2. Event Webhookでsg_machine_openパラメータを使う
2つ目は、現在メールプライバシー保護機能が有効な宛先の数を正確に割り出す方法です。SendGridには、Openイベントをはじめ、メール受理やリンククリック等のイベント発生時にその情報を任意のサーバに送信するEvent Webhook機能があります。iOS 15のリリース後、Event WebhookのOpenイベントで送信されるパラメータに“sg_machine_open”が追加されました。メールプライバシー保護機能が有効な宛先のOpenイベントでは、このパラメータがtrueになります。以下がOpenイベント発生時にPOSTされるパラメータの例です。
{ "email":"recipient@example.com", "event":"open", "timestamp":1249948800, "ip":"255.255.255.255", "sg_event_id":"sendgrid_internal_event_id", "sg_message_id":"sendgrid_internal_message_id", "useragent":"Mozilla/5.0", "category":["category1", "category2"], "sg_machine_open": true }
Apple社側のサーバによって開封されたことをSendGridが検知し、その結果を”sg_machine_open”に格納しています。このパラメータは上述の①〜④の条件を満たした時にtrue、それ以外はfalseになります。Apple社のドメインでもメールプライバシー保護機能がオフならfalseですし、Apple社以外のドメインでも4つの条件を満たしていればtrueです。メールプライバシー保護機能は必ずOpenイベントを発生させるので、”sg_machine_open”パラメータがtrueになるユニークな宛先数を調べれば、影響を受けている宛先の数を正確に調べることができるでしょう。
対応を考えよう
影響範囲を調べてみて、メールプライバシー保護機能による影響が発生している宛先が多いなら、対応策を講じるのが良いでしょう。
影響を取り除く
これまで通りOpenイベントを使ってエンゲージメントの計測を行いたい場合は、メールプライバシー保護機能による影響を取り除くしかありません。Event Webhookを使えば、それが可能です。”sg_machine_open”パラメータでメールプライバシー保護機能が有効な宛先のOpenイベントを取り除き、メールプライバシー保護機能が無効な宛先だけを用いて効果測定を行うようにしましょう。ただし、前編で紹介したマーケティングキャンペーン機能(セグメントやA/Bテスト)では”sg_machine_open”パラメータの結果を反映することはできないので、この方法は使えません。
エンゲージメント測定の基準を考え直す(Clickを用いる)
Apple社の今回のリリースにより、今後メールの開封データの信頼性がより一層低下する可能性もあるでしょう。そのため、Openによるエンゲージメント測定の代替手段を考えることは非常に重要です。開封に代わるものとして最もわかりやすいのはクリックデータです。

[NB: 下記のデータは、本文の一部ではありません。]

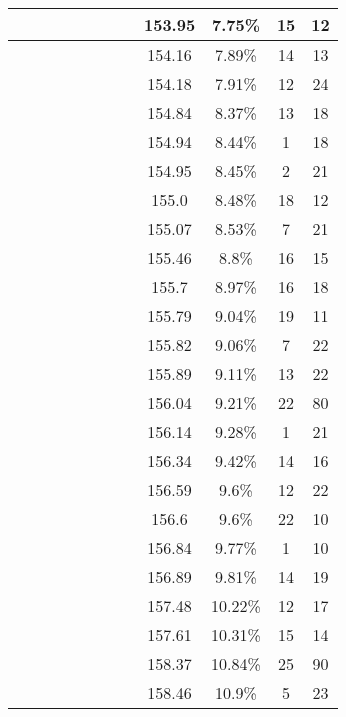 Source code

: \begin{center}
\begin{longtable}{|c|c|c|c|c|c|c|c|c|c|c|c|}
 \x &  &  &  &  \x &  \x &  &  & 153.95 & 7.75\% & 15 & 12 \\ \hline
 \x &  &  \x &  &  \x &  &  &  & 154.16 & 7.89\% & 14 & 13 \\ \hline
 \x &  \x &  &  \x &  &  &  &  & 154.18 & 7.91\% & 12 & 24 \\ \hline
 \x &  \x &  \x &  \x &  &  &  \x &  & 154.84 & 8.37\% & 13 & 18 \\ \hline
 \x &  &  &  \x &  \x &  \x &  \x &  \x & 154.94 & 8.44\% & 1 & 18 \\ \hline
 \x &  \x &  \x &  \x &  &  &  \x &  \x & 154.95 & 8.45\% & 2 & 21 \\ \hline
 \x &  \x &  &  \x &  &  &  \x &  & 155.0 & 8.48\% & 18 & 12 \\ \hline
 \x &  &  &  &  &  &  &  & 155.07 & 8.53\% & 7 & 21 \\ \hline
 \x &  \x &  \x &  &  \x &  &  \x &  & 155.46 & 8.8\% & 16 & 15 \\ \hline
 \x &  &  \x &  \x &  \x &  &  \x &  & 155.7 & 8.97\% & 16 & 18 \\ \hline
 \x &  \x &  \x &  \x &  \x &  &  &  \x & 155.79 & 9.04\% & 19 & 11 \\ \hline
 \x &  \x &  \x &  &  &  &  \x &  \x & 155.82 & 9.06\% & 7 & 22 \\ \hline
 \x &  &  \x &  \x &  &  &  \x &  \x & 155.89 & 9.11\% & 13 & 22 \\ \hline
 \x &  \x &  &  &  &  &  \x &  & 156.04 & 9.21\% & 22 & 80 \\ \hline
 \x &  &  &  \x &  &  \x &  &  \x & 156.14 & 9.28\% & 1 & 21 \\ \hline
 \x &  \x &  &  &  \x &  &  \x &  \x & 156.34 & 9.42\% & 14 & 16 \\ \hline
 \x &  &  &  \x &  \x &  &  \x &  \x & 156.59 & 9.6\% & 12 & 22 \\ \hline
 \x &  &  &  &  &  \x &  \x &  & 156.6 & 9.6\% & 22 & 10 \\ \hline
 \x &  &  \x &  &  \x &  \x &  \x &  \x & 156.84 & 9.77\% & 1 & 10 \\ \hline
 \x &  &  \x &  &  &  &  \x &  & 156.89 & 9.81\% & 14 & 19 \\ \hline
 \x &  \x &  &  \x &  \x &  &  \x &  \x & 157.48 & 10.22\% & 12 & 17 \\ \hline
 \x &  &  &  \x &  &  &  \x &  & 157.61 & 10.31\% & 15 & 14 \\ \hline
 \x &  &  &  \x &  \x &  &  &  \x & 158.37 & 10.84\% & 25 & 90 \\ \hline
 \x &  \x &  &  &  \x &  &  \x &  & 158.46 & 10.9\% & 5 & 23 \\ \hline

\end{longtable}
\end{center}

宛先のセグメント、A/Bテスト、オートメーションなどのワークフローの基準に開封を用いている場合には、クリックを用いることを検討してみてください。例えば、「メールが開封されたら次のメッセージを送信する」フローの場合、メールプライバシー保護機能が有効だと、実際には受信者が開封していなくても次のメールが送信されてしまいます。このようなワークフローが、未開封の受信者にどのような体験をもたらすか想像してみてください。良くない体験を与えるのだとしたら、再考の余地があるでしょう。
一方で、全ての判断基準を開封からクリックに変更するのは難しいことも事実です。まずは、クリック率がどの程度あるのか現状を把握したり、A/Bテストなど判断基準を変更しやすいものから試してみるなど、できることから着手することが大切です。
まとめ
2回にわたり、Apple社のメールプライバシー保護機能とその影響についてご紹介してきました。実はAppleだけではなく、Gmailでも受信者の意思に関係なくGoogle社のサーバによって開封される場合があります。このように、世界的にプライバシー保護の流れは加速しており、今後もその流れは止まらないと考えられます。それを掻い潜ってまで個人情報を取るのは推奨されるべきことではないでしょう。本記事の内容は、決してこの流れに抗おうとするものではなく、今までのやり方を徐々に変えていくための一助として参考にしていただければと思います。
メールというのは手紙と同じで、元来、1対1のやりとりでした。ただ送りつけ、情報を盗み取る手段として使うのではなく、受け取る相手を想像して受信者1人1人に合わせたメッセージを発信することが、メールに求められる役割となるのかもしれません。